Respiration and Circulation


Flabellina iodinea, a nudibranch. Source: Wikipedia.

Snails have got a thin skin permeable for water. On one hand that means that water snails also can breathe through their skin. On the other hand that means that snails always have to face the loss of water through their skin.

Besides past their skin snails originally breathe by gills situated in the pallial cavity. The snails' gills look like a double comb, with a stem and feathery protrusions that are responsible for the general process of gas exchange: The absorption of oxygen from the water and the diffusion of carbon dioxide into the water. Those comb-like built gills are called ctenidia. Though, only archaic snails have got two of them, usually one ctenidium is reduced. Besides, the stem usually melts with the pallial cavity's roof and the second row of feathers is also reduced, so that only the stem and one row of feathers remain.
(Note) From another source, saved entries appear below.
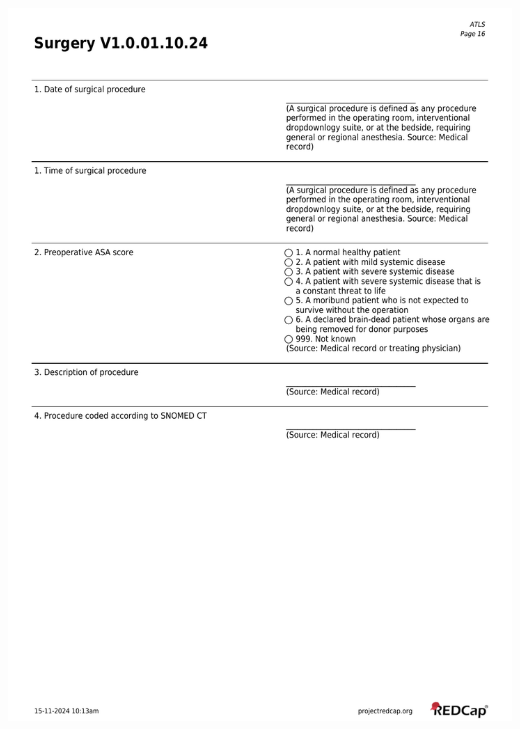 \documentclass[
]{scrartcl}
\begin{document}
\includegraphics{../case-record-form/instrument-pdfs/pages/all-instruments-16.pdf}
\end{document}
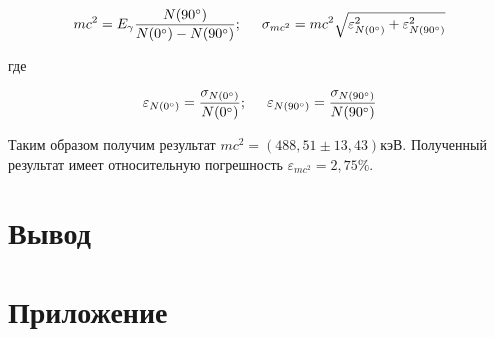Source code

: \documentclass[12pt]{article}
\begin{document}
    $$
      mc^2 = E_{\gamma} \frac{N(90^{\circ})}{N(0^{\circ}) - N(90^{\circ})};
      \hspace{0.5cm}
      \sigma_{mc^2} = mc^2 \sqrt{\varepsilon_{N(0^{\circ})}^2 +
      \varepsilon_{N(90^{\circ})}^2}
    $$

    где

    $$
      \varepsilon_{N(0^{\circ})} = \frac{\sigma_{N(0^{\circ})}}{N(0^{\circ})};
      \hspace{0.5cm}
      \varepsilon_{N(90^{\circ})} = \frac{\sigma_{N(90^{\circ})}}{N(90^{\circ})}
    $$

    Таким образом получим результат $mc^2 = (488,51 \pm 13,43) кэВ$. Полученный
    результат имеет относительную погрешность $\varepsilon_{mc^2} = 2,75\%$.

  \section{Вывод}

  \newpage
  \section{Приложение}
  \label{add:spectres}
\end{document}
Some snail groups secondarily build further gills. Limpets (Patella) for example have got several gill filaments in the pallial groove between foot, mantle and shell. The sea slugs called nudibranchs on the other hand have their mantle reduced as well as their gills (together with the pallial cavity). The resulting necessity of skin-based respiration during evolution led to the development of dorsal protrusions of these sea slugs, that are used for breathing and gave the group the name Nudibranchia, which means nude gill animals, as their gills are not hidden in the pallial cavity but showing into the water.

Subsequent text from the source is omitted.